パソコンの画面を見る私に、ああでこうでと解説してくれたのだが、私は囲碁がさっぱりなので、さぞかし真部九段も解説のしがいがなかったことだろう。真部九段の囲碁のレベルは、棋界でもトップクラスだった。そして、囲碁のみならず、多趣味で、いずれも秀でるほどだったと聞く。
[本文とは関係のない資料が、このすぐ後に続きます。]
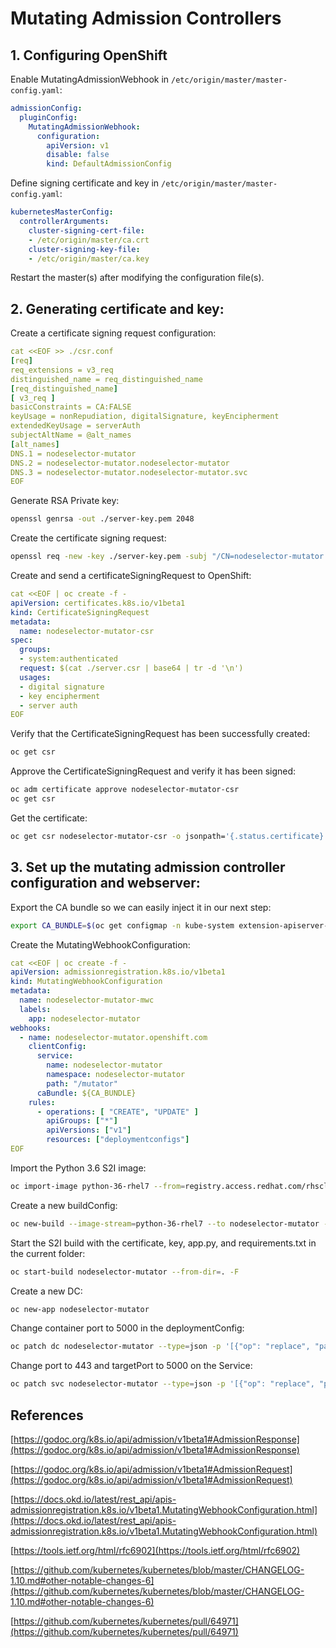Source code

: # Mutating Admission Controllers
## 1. Configuring OpenShift
Enable MutatingAdmissionWebhook in `/etc/origin/master/master-config.yaml`:
```yaml
admissionConfig:  
  pluginConfig:  
    MutatingAdmissionWebhook:  
      configuration:  
        apiVersion: v1  
        disable: false  
        kind: DefaultAdmissionConfig
```
Define signing certificate and key in `/etc/origin/master/master-config.yaml`:
```yaml
kubernetesMasterConfig:
  controllerArguments:
    cluster-signing-cert-file:
    - /etc/origin/master/ca.crt
    cluster-signing-key-file:
    - /etc/origin/master/ca.key
```
Restart the master(s) after modifying the configuration file(s).
## 2. Generating certificate and key:
 Create a certificate signing request configuration:
```yaml
cat <<EOF >> ./csr.conf
[req]
req_extensions = v3_req
distinguished_name = req_distinguished_name
[req_distinguished_name]
[ v3_req ]
basicConstraints = CA:FALSE
keyUsage = nonRepudiation, digitalSignature, keyEncipherment
extendedKeyUsage = serverAuth
subjectAltName = @alt_names
[alt_names]
DNS.1 = nodeselector-mutator
DNS.2 = nodeselector-mutator.nodeselector-mutator
DNS.3 = nodeselector-mutator.nodeselector-mutator.svc
EOF
```
Generate RSA Private key:
```bash
openssl genrsa -out ./server-key.pem 2048
```
Create the certificate signing request:
```bash
openssl req -new -key ./server-key.pem -subj "/CN=nodeselector-mutator.nodeselector-mutator.svc" -out ./server.csr -config ./csr.conf
```
Create and send a certificateSigningRequest to OpenShift:
```yaml
cat <<EOF | oc create -f -
apiVersion: certificates.k8s.io/v1beta1
kind: CertificateSigningRequest
metadata:
  name: nodeselector-mutator-csr
spec:
  groups:
  - system:authenticated
  request: $(cat ./server.csr | base64 | tr -d '\n')
  usages:
  - digital signature
  - key encipherment
  - server auth
EOF
```
Verify that the CertificateSigningRequest has been successfully created:
```bash
oc get csr
```
Approve the CertificateSigningRequest and verify it has been signed:
```bash
oc adm certificate approve nodeselector-mutator-csr
oc get csr
```
Get the certificate:
```bash
oc get csr nodeselector-mutator-csr -o jsonpath='{.status.certificate}' | openssl base64 -d -A -out ./server-cert.pem
```
## 3. Set up the mutating admission controller configuration and webserver:
Export the CA bundle so we can easily inject it in our next step:
```bash
export CA_BUNDLE=$(oc get configmap -n kube-system extension-apiserver-authentication -o=jsonpath='{.data.client-ca-file}' | base64 | tr -d '\n')
```
Create the MutatingWebhookConfiguration:

```yaml
cat <<EOF | oc create -f -
apiVersion: admissionregistration.k8s.io/v1beta1
kind: MutatingWebhookConfiguration
metadata:
  name: nodeselector-mutator-mwc
  labels:
    app: nodeselector-mutator
webhooks:
  - name: nodeselector-mutator.openshift.com
    clientConfig:
      service:
        name: nodeselector-mutator
        namespace: nodeselector-mutator
        path: "/mutator"
      caBundle: ${CA_BUNDLE}
    rules:
      - operations: [ "CREATE", "UPDATE" ]
        apiGroups: ["*"]
        apiVersions: ["v1"]
        resources: ["deploymentconfigs"]
EOF
```
Import the Python 3.6 S2I image:
``` bash
oc import-image python-36-rhel7 --from=registry.access.redhat.com/rhscl/python-36-rhel7 --confirm
```
Create a new buildConfig:
```bash
oc new-build --image-stream=python-36-rhel7 --to nodeselector-mutator --binary=true
```
Start the S2I build with the certificate, key, app.py, and requirements.txt in the current folder:
``` bash
oc start-build nodeselector-mutator --from-dir=. -F
```
Create a new DC:
```bash
oc new-app nodeselector-mutator
```
Change container port to 5000 in the deploymentConfig:
```bash
oc patch dc nodeselector-mutator --type=json -p '[{"op": "replace", "path": "/spec/template/spec/containers/0/ports", "value":[{"containerPort":5000,"protocol":"TCP"}]}]'
```
Change port to 443 and targetPort to 5000 on the Service:
```bash
oc patch svc nodeselector-mutator --type=json -p '[{"op": "replace", "path": "/spec/ports", "value":[{"name":"443-5000-tcp","port":443,"targetPort":5000,"protocol":"TCP"}]}]'
```

## References        

[https://godoc.org/k8s.io/api/admission/v1beta1#AdmissionResponse](https://godoc.org/k8s.io/api/admission/v1beta1#AdmissionResponse)

[https://godoc.org/k8s.io/api/admission/v1beta1#AdmissionRequest](https://godoc.org/k8s.io/api/admission/v1beta1#AdmissionRequest)

[https://docs.okd.io/latest/rest_api/apis-admissionregistration.k8s.io/v1beta1.MutatingWebhookConfiguration.html](https://docs.okd.io/latest/rest_api/apis-admissionregistration.k8s.io/v1beta1.MutatingWebhookConfiguration.html)

[https://tools.ietf.org/html/rfc6902](https://tools.ietf.org/html/rfc6902)

[https://github.com/kubernetes/kubernetes/blob/master/CHANGELOG-1.10.md#other-notable-changes-6](https://github.com/kubernetes/kubernetes/blob/master/CHANGELOG-1.10.md#other-notable-changes-6)

[https://github.com/kubernetes/kubernetes/pull/64971](https://github.com/kubernetes/kubernetes/pull/64971)
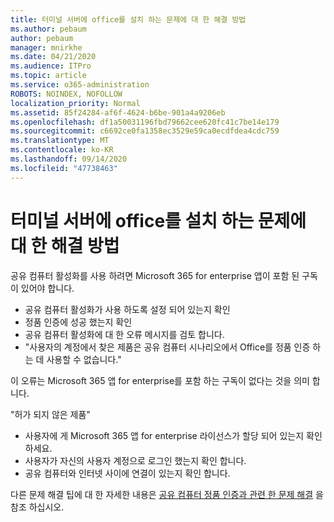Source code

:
 ```yaml
---
title: 터미널 서버에 office를 설치 하는 문제에 대 한 해결 방법
ms.author: pebaum
author: pebaum
manager: mnirkhe
ms.date: 04/21/2020
ms.audience: ITPro
ms.topic: article
ms.service: o365-administration
ROBOTS: NOINDEX, NOFOLLOW
localization_priority: Normal
ms.assetid: 85f24284-af6f-4624-b6be-901a4a9206eb
ms.openlocfilehash: df1a50031196fbd79662cee620fc41c7be14e179
ms.sourcegitcommit: c6692ce0fa1358ec3529e59ca0ecdfdea4cdc759
ms.translationtype: MT
ms.contentlocale: ko-KR
ms.lasthandoff: 09/14/2020
ms.locfileid: "47738463"
---
```

# <a name="solutions-for-issues-around-installing-office-on-a-terminal-server"></a>터미널 서버에 office를 설치 하는 문제에 대 한 해결 방법

공유 컴퓨터 활성화를 사용 하려면 Microsoft 365 for enterprise 앱이 포함 된 구독이 있어야 합니다.
  
- 공유 컴퓨터 활성화가 사용 하도록 설정 되어 있는지 확인
- 정품 인증에 성공 했는지 확인
- 공유 컴퓨터 활성화에 대 한 오류 메시지를 검토 합니다.
- "사용자의 계정에서 찾은 제품은 공유 컴퓨터 시나리오에서 Office를 정품 인증 하는 데 사용할 수 없습니다."
  
이 오류는 Microsoft 365 앱 for enterprise를 포함 하는 구독이 없다는 것을 의미 합니다.

"허가 되지 않은 제품"

- 사용자에 게 Microsoft 365 앱 for enterprise 라이선스가 할당 되어 있는지 확인 하세요.
- 사용자가 자신의 사용자 계정으로 로그인 했는지 확인 합니다.
- 공유 컴퓨터와 인터넷 사이에 연결이 있는지 확인 합니다.

다른 문제 해결 팁에 대 한 자세한 내용은 [공유 컴퓨터 정품 인증과 관련 한 문제 해결](https://docs.microsoft.com/DeployOffice/troubleshoot-shared-computer-activation) 을 참조 하십시오.
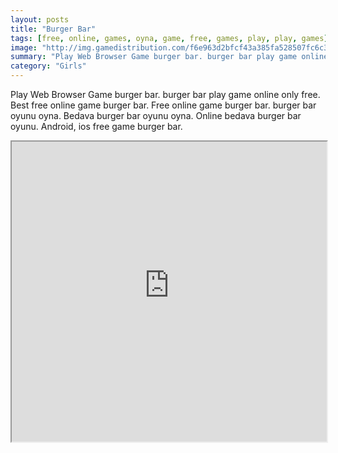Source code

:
 ```yaml
---
layout: posts
title: "Burger Bar"
tags: [free, online, games, oyna, game, free, games, play, play, games]
image: "http://img.gamedistribution.com/f6e963d2bfcf43a385fa528507fc6c30.jpg"
summary: "Play Web Browser Game burger bar. burger bar play game online only free. Best free online game burger bar. Free online game burger bar. burger bar oyunu oyna. Bedava burger bar oyunu oyna. Online bedava burger bar oyunu. Android, ios free game burger bar."
category: "Girls"
---
```


Play Web Browser Game burger bar. burger bar play game online only free. Best free online game burger bar. Free online game burger bar. burger bar oyunu oyna. Bedava burger bar oyunu oyna. Online bedava burger bar oyunu. Android, ios free game burger bar.

<iframe width="100%" height="480px;" src="http://html5.gamedistribution.com/f6e963d2bfcf43a385fa528507fc6c30/"></iframe>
毎年6月頃に棋士総会が行われるが、2005年頃から棋士のプロフィール用写真を私はその時に撮影している。総会をやっている隣の部屋でモノブロックストロボを使って撮影する。2007年6月の棋士総会でも、次から次へと短時間で撮影していると、真部九段に順番が回ってきた。真部九段が総会に出席するのは、珍しかった。

「先生、最初に正面の写真を撮ります」

と言って撮影し、

「次に、少し斜め向きで撮ります。躰は斜めで顔は正面を・・・」

と言いかけた瞬間、しまったと思った。案の定、

「僕は、首が回らなくてね」

真部九段は笑いながら言った。もう何年も前から首を悪くされていたのだ。

「でも、僕は正面から撮られるより、少し斜めから撮られる写真のほうが好きなんだ」

ほっとした。数枚撮った後に

「常盤さんは、多芸だね。写真も撮るんだね」

多趣味で鳴らす真部九段にそう言われ、嬉しかった。しかし、それ以来、真部九段から電話もこなくなった。そして、その年の11月24日に逝去された。

今更だが、何で対局姿を撮らなかったのだろう、と悔やんでいる。

常盤秀樹

ライター常盤秀樹

日本将棋連盟の職員として将棋界を20年以上見てきた。タイトル戦中継に際してのITインフラの準備や設営に従事。その傍ら、対局写真や棋士、女流棋士の写真も数多く撮影。給料の多くがカメラやレンズ代に消える。